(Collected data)
::::::::
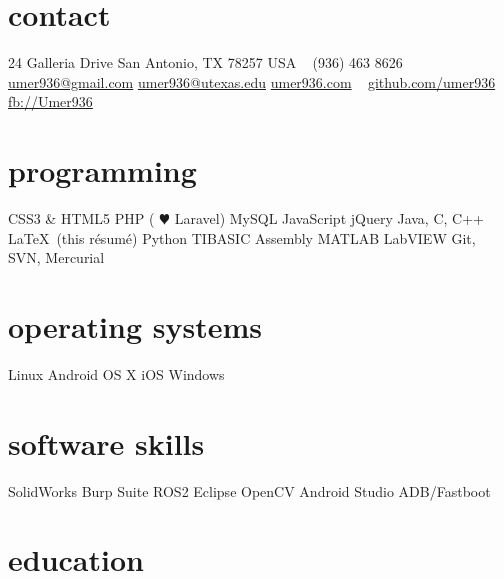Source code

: \documentclass[]{friggeri-cv} %
\begin{document}


\begin{aside} %
	\section{contact}
	24 Galleria Drive
	San Antonio, TX 78257
	USA
	~
	(936) 463 8626
	~
	\href{mailto:umer936@gmail.com}{umer936@gmail.com}
	\href{mailto:umer936@utexas.edu}{umer936@utexas.edu}
	\href{http://umer936.com}{umer936.com}
	~
	\href{http://github.com/umer936}{github.com/umer936}
	\href{http://facebook.com/Umer936}{fb://Umer936}
	~
	\section{programming}
	CSS3 \& HTML5
	PHP ({\color{red} $\varheartsuit$} Laravel)
	MySQL
	JavaScript
	jQuery
	Java, C, C++
	\LaTeX \ (this r\'esum\'e)
	Python
	TIBASIC
	Assembly
	MATLAB
	LabVIEW
	Git, SVN, Mercurial
	~
	\section{operating systems}
	Linux
	Android
	OS X
	iOS
	Windows
	~
	\section{software skills}
	SolidWorks
	Burp Suite
	ROS2
	Eclipse
	OpenCV
	Android Studio
	ADB/Fastboot
\end{aside}


\section{education}
\vspace{-10pt}
\end{document}
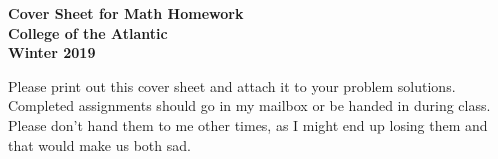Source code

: \documentclass[11pt]{article}
\begin{document}
\pagestyle{empty}
 
\begin{center}
{\Large {\bf Cover Sheet for Math Homework}}\\
\smallskip
{\large {\bf College of the Atlantic}}\\
\smallskip
{ {\bf Winter 2019}}\\
\end{center}

\medskip
\noindent Please print out this cover sheet and attach it to your
problem solutions.  Completed assignments should go in my mailbox or
be handed in during class.  Please don't hand them to me other times,
as I might end up losing them and that would make us both sad. \\
\medskip

 \underline{\hspace{8.9cm}}\\[10pt]

 \underline{\hspace{6.5cm}}\\[10pt]

 \underline{\hspace{9.3cm}}\\[10pt]

\\[12pt]
\underline{\hspace{7.1cm}} \hspace{2cm}
\underline{\hspace{7.1cm}}\\[12pt]
\underline{\hspace{7.1cm}} \hspace{2cm}
\underline{\hspace{7.1cm}}\\[12pt]
\underline{\hspace{7.1cm}} \hspace{2cm}
\underline{\hspace{7.1cm}}\\[12pt]

\\[10pt]
\end{document}
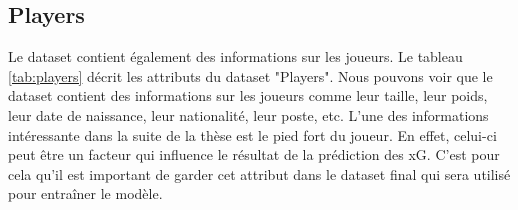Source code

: \documentclass[12pt]{article}
\begin{document}
\newpage
\subsection{Players}
Le dataset contient également des informations sur les joueurs.
Le tableau \ref{tab:players} décrit les attributs du dataset "Players".
\newline\newline
Nous pouvons voir que le dataset contient des informations sur les joueurs comme leur taille, leur poids, leur date de naissance, leur nationalité, leur poste, etc.
L'une des informations intéressante dans la suite de la thèse est le pied fort du joueur.
En effet, celui-ci peut être un facteur qui influence le résultat de la prédiction des xG.
C'est pour cela qu'il est important de garder cet attribut dans le dataset final qui sera utilisé pour entraîner le modèle.
\end{document}
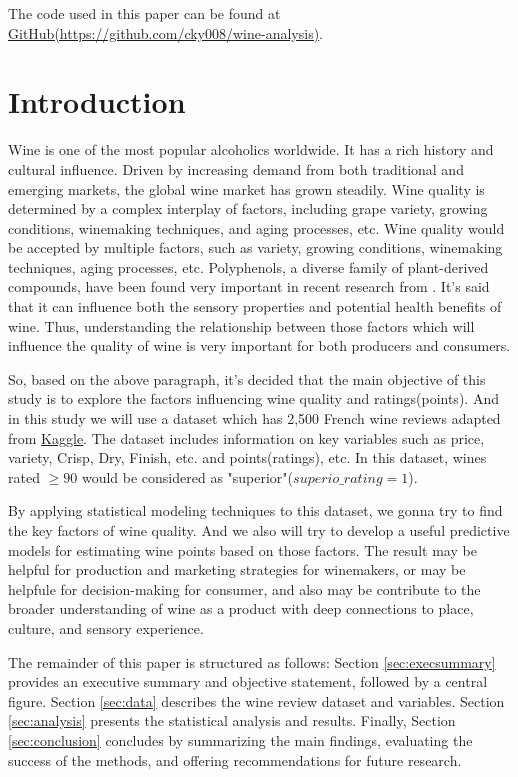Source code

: \documentclass{article}
\begin{document}
The code used in this paper can be found at \href{https://github.com/cky008/wine-analysis}{GitHub(https://github.com/cky008/wine-analysis)}.


\section{Introduction}

Wine is one of the most popular alcoholics worldwide. It has a rich history and cultural influence. Driven by increasing demand from both traditional and emerging markets, the global wine market has grown steadily\cite{belaj2022social}. Wine quality is determined by a complex interplay of factors, including grape variety, growing conditions, winemaking techniques, and aging processes, etc. Wine quality would be accepted by multiple factors, such as variety, growing conditions, winemaking techniques, aging processes, etc. Polyphenols, a diverse family of plant-derived compounds, have been found very important in recent research from \cite{gutierrez2021wine}. It’s said that it can influence both the sensory properties and potential health benefits of wine. Thus, understanding the relationship between those factors which will influence the quality of wine is very important for both producers and consumers.

So, based on the above paragraph, it's decided that the main objective of this study is to explore the factors influencing wine quality and ratings(points). And in this study we will use a dataset which has 2,500 French wine reviews adapted from \href{https://www.kaggle.com/datasets/zynicide/wine-reviews}{Kaggle}. The dataset includes information on key variables such as price, variety, Crisp, Dry, Finish, etc. and points(ratings), etc. In this dataset, wines rated $\geq 90$ would be considered as "superior"($superio\_rating = 1$).

By applying statistical modeling techniques to this dataset, we gonna try to find the key factors of wine quality. And we also will try to develop a useful predictive models for estimating wine points based on those factors. The result may be helpful for production and marketing strategies for winemakers, or may be helpfule for decision-making for consumer, and also may be contribute to the broader understanding of wine as a product with deep connections to place, culture, and sensory experience.

The remainder of this paper is structured as follows: Section \ref{sec:execsummary} provides an executive summary and objective statement, followed by a central figure. Section \ref{sec:data} describes the wine review dataset and variables. Section \ref{sec:analysis} presents the statistical analysis and results. Finally, Section \ref{sec:conclusion} concludes by summarizing the main findings, evaluating the success of the methods, and offering recommendations for future research.
\end{document}
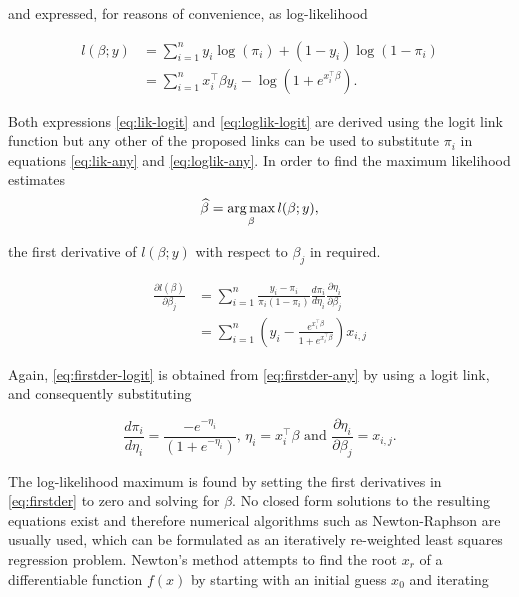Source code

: and expressed, for reasons of convenience, as log-likelihood

\begin{subequations}
\begin{align}
  l(\beta; y) &= \sum_{i=1}^n y_i \log(\pi_i) + (1-y_i) \log(1-\pi_i) \label{eq:loglik-any} \\
  &= \sum_{i=1}^n x_i^\intercal \beta y_i -  \log\left(1+e^{x_i^\intercal \beta}\right). \label{eq:loglik-logit}
\end{align}
\end{subequations}

Both expressions \ref{eq:lik-logit} and \ref{eq:loglik-logit} are derived using the logit link function but any other of the proposed links can be used to substitute $\pi_i$ in equations \ref{eq:lik-any} and \ref{eq:loglik-any}. In order to find the maximum likelihood estimates
\begin{equation}
\widehat{\beta} = \operatorname*{arg\, max}_{\beta} l(\beta; y), 
\end{equation}

the first derivative of $l(\beta; y)$ with respect to $\beta_j$ in required.

\begin{subequations}\label{eq:firstder}
\begin{align}
  \frac{\partial l(\beta)}{\partial \beta_j} &= \sum_{i=1}^n \frac{y_i - \pi_i}{\pi_i (1-\pi_i)} \frac{d \pi_i}{d \eta_i} \frac{\partial \eta_i}{\partial \beta_j} \label{eq:firstder-any} \\
  &= \sum_{i=1}^n \left(y_i - \frac{e^{x_i^\intercal \beta}}{1+e^{x_i^\intercal \beta}}\right) x_{i,j} \label{eq:firstder-logit}
\end{align}
\end{subequations}

Again, \ref{eq:firstder-logit} is obtained from \ref{eq:firstder-any} by using a logit link, and consequently substituting 

\begin{equation*}
  \frac{d \pi_i}{d \eta_i} = \frac{-e^{-\eta_i}}{(1+e^{-\eta_i})} \text{,\ \ } \eta_i = x_i^\intercal \beta \text{\ \ and\ \ } \frac{\partial \eta_i}{\partial \beta_j} = x_{i,j}.
\end{equation*}

The log-likelihood maximum is found by setting the first derivatives in \ref{eq:firstder} to zero and solving for $\beta$. No closed form solutions to the resulting equations exist and therefore numerical algorithms such as Newton-Raphson are usually used, which can be formulated as an iteratively re-weighted least squares regression problem. Newton's method attempts to find the root $x_r$ of a differentiable function $f(x)$ by starting with an initial guess $x_0$ and iterating


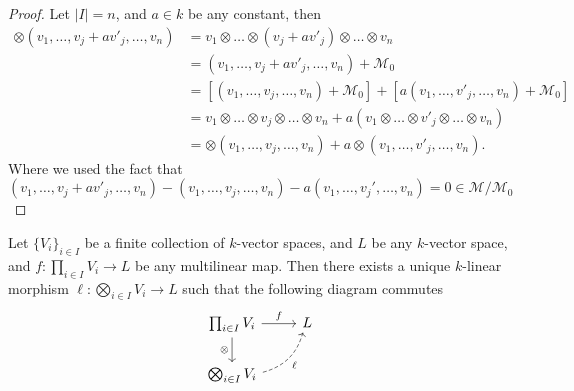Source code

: \begin{proof}
    Let \(|I| = n\), and \(a \in k\) be any constant, then
    \begin{align*}
        \otimes(v_1, \dots, v_j + a v'_j, \dots, v_n)
         & = v_1 \otimes \dots \otimes (v_j + a v'_j) \otimes \dots \otimes v_n
        \\
         & = (v_1, \dots, v_j + a v'_j, \dots, v_n) + \mathcal M_0
        \\
         & = [(v_1, \dots, v_j, \dots, v_n) + \mathcal M_0]
        + [a (v_1, \dots, v'_j, \dots, v_n) + \mathcal M_0]
        \\
         & = v_1 \otimes \dots \otimes v_j \otimes \dots \otimes v_n
        + a(v_1 \otimes \dots \otimes v'_j \otimes \dots \otimes v_n)
        \\
         & = \otimes(v_1, \dots, v_j, \dots, v_n) + a \otimes(v_1, \dots, v'_j, \dots, v_n).
    \end{align*}
    Where we used the fact that
    \[
        (v_1, \dots, v_j + a v'_j, \dots, v_n) - (v_1, \dots, v_j, \dots, v_n)
        - a (v_1, \dots, v_j', \dots, v_n) = 0 \in \mathcal M / \mathcal M_{0}
    \]
\end{proof}

\begin{theorem}
    \label{thm: universal property of tensor products}
    Let \(\{V_i\}_{i \in I}\) be a finite collection of \(k\)-vector spaces, and
    \(L\) be any \(k\)-vector space, and \(f: \prod_{i \in I} V_i \to L\) be any
    multilinear map. Then there exists a unique \(k\)-linear morphism \(\ell :
    \bigotimes_{i \in I} V_i \to L\) such that the following diagram commutes
    \[
        \begin{tikzcd}
            \prod_{i \in I} V_i
            \ar[r, "f"]
            \ar[d, swap, "\otimes"]
            &L \\
            \bigotimes_{i \in I} V_i
            \ar[ur, swap, bend right, dashed, "\ell"]
        \end{tikzcd}
    \]
\end{theorem}

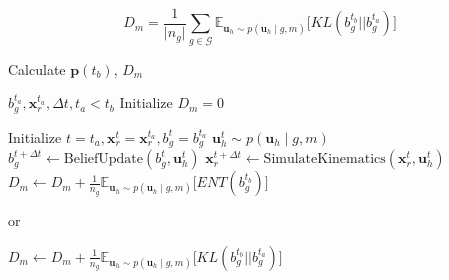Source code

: \documentclass[conference]{IEEEtran}
\begin{document}
 \begin{equation}
 D_m = \frac{1}{\vert n_g \vert} \sum_{g \in \mathcal{G}}^{} \mathbb{E}_{\boldsymbol{u}_h \sim p(\boldsymbol{u}_h \; | \; g, m)}\Big[KL(b_g^{t_b}||b_g^{t_a})\Big]
 \end{equation}
% 
\begin{algorithm}[t]
	\caption{Calculate $\boldsymbol{p}(t_b)$, $D_m$}
	\label{alg:disamb}
	 \begin{algorithmic}[1]
	 	\REQUIRE $b^{t_a}_g, \boldsymbol{x}_r^{t_a}, \Delta t, t_a < t_b$
	 	\STATE Initialize $D_m = 0$
	 	
	 	\STATE Initialize $t = t_a, \boldsymbol{x}_r^{t} = \boldsymbol{x}_r^{t_a}, b^t_g = b^{t_a}_g$
	 	\STATE $\boldsymbol{u}_h^t \sim p(\boldsymbol{u}_h\;|\; g, m)$ 
	 	\STATE $b^{t + \Delta t}_g \leftarrow \text{BeliefUpdate}(b^t_g, \boldsymbol{u}_h^t)$
	 	\STATE $\boldsymbol{x}_r^{t + \Delta t}\leftarrow \text{SimulateKinematics}(\boldsymbol{x}_r^{t}, \boldsymbol{u}_h^t)$
	 	\ENDWHILE
	 	\STATE $D_m \leftarrow D_m + \frac{1}{n_g} \mathbb{E}_{\boldsymbol{u}_h \sim p(\boldsymbol{u}_h \; | \; g, m)}\Big[ENT(b_g^{t_b})\Big] $
	 	
	 	or
	 	
	 	\STATE $D_m \leftarrow D_m + \frac{1}{n_g} \mathbb{E}_{\boldsymbol{u}_h \sim p(\boldsymbol{u}_h \; | \; g, m)}\Big[KL(b_g^{t_b}||b_g^{t_a})\Big] $
	 	\ENDFOR
	 	\ENDFOR
	 \end{algorithmic}
\end{algorithm}
\end{document}
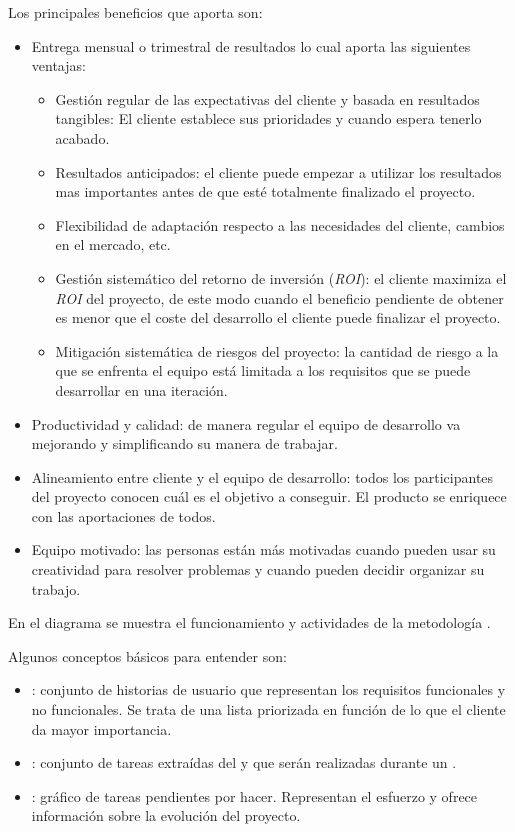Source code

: Los principales beneficios que aporta \scrum{} son:
\begin{itemize}
 \item Entrega mensual o trimestral de resultados lo cual aporta las siguientes ventajas:
  \begin{itemize}
   \item Gestión regular de las expectativas del cliente y basada en resultados tangibles: El cliente establece sus prioridades y cuando espera tenerlo acabado.
   \item Resultados anticipados: el cliente puede empezar a utilizar los resultados mas importantes antes de que esté totalmente finalizado el proyecto.
   \item Flexibilidad de adaptación respecto a las necesidades del cliente, cambios en el mercado, etc.
   \item Gestión sistemático del retorno de inversión (\textit{ROI}): el cliente maximiza el \textit{ROI} del proyecto, de este modo cuando el beneficio pendiente de obtener es menor que el coste del desarrollo el cliente puede finalizar el proyecto.
   \item Mitigación sistemática de riesgos del proyecto: la cantidad de riesgo a la que se enfrenta el equipo está limitada a los requisitos que se puede desarrollar en una iteración.
  \end{itemize}
 \item Productividad y calidad: de manera regular el equipo de desarrollo va mejorando y simplificando su manera de trabajar.
 \item Alineamiento entre cliente y el equipo de desarrollo: todos los participantes del proyecto conocen cuál es el objetivo a conseguir. El producto se enriquece con las aportaciones de todos.
 \item Equipo motivado: las personas están más motivadas cuando pueden usar su creatividad para resolver problemas y cuando pueden decidir organizar su trabajo.
\end{itemize}

En el diagrama   se muestra el funcionamiento y actividades de la metodología \scrum{}.


Algunos conceptos básicos para entender \scrum{} son:
\begin{itemize}
 \item \productbacklog{}: conjunto de historias de usuario que representan los requisitos funcionales y no funcionales. Se trata de una lista priorizada en función de lo que el cliente da mayor importancia.
 \item \sprintbacklog{}: conjunto de tareas extraídas del \productbacklog{} y que serán realizadas durante un \sprint{}.
 \item \burndownchart{}: gráfico de tareas pendientes por hacer. Representan el esfuerzo y ofrece información sobre la evolución del proyecto.
\end{itemize}

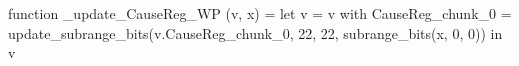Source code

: function _update_CauseReg_WP (v, x) = let v = { v with CauseReg_chunk_0 = update_subrange_bits(v.CauseReg_chunk_0, 22, 22, subrange_bits(x, 0, 0)) } in
  v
::::::::
Activity
All lines from the start of the entries above through the line containing "CSS3 \& HTML5" must be transcribed exactly, both ends included, and no picture may be copied.

Response to the task
Source code

: \documentclass[]{friggeri-cv} %
\begin{document}


\begin{aside} %
	\section{contact}
	24 Galleria Drive
	San Antonio, TX 78257
	USA
	~
	(936) 463 8626
	~
	\href{mailto:umer936@gmail.com}{umer936@gmail.com}
	\href{mailto:umer936@utexas.edu}{umer936@utexas.edu}
	\href{http://umer936.com}{umer936.com}
	~
	\href{http://github.com/umer936}{github.com/umer936}
	\href{http://facebook.com/Umer936}{fb://Umer936}
	~
	\section{programming}
	CSS3 \& HTML5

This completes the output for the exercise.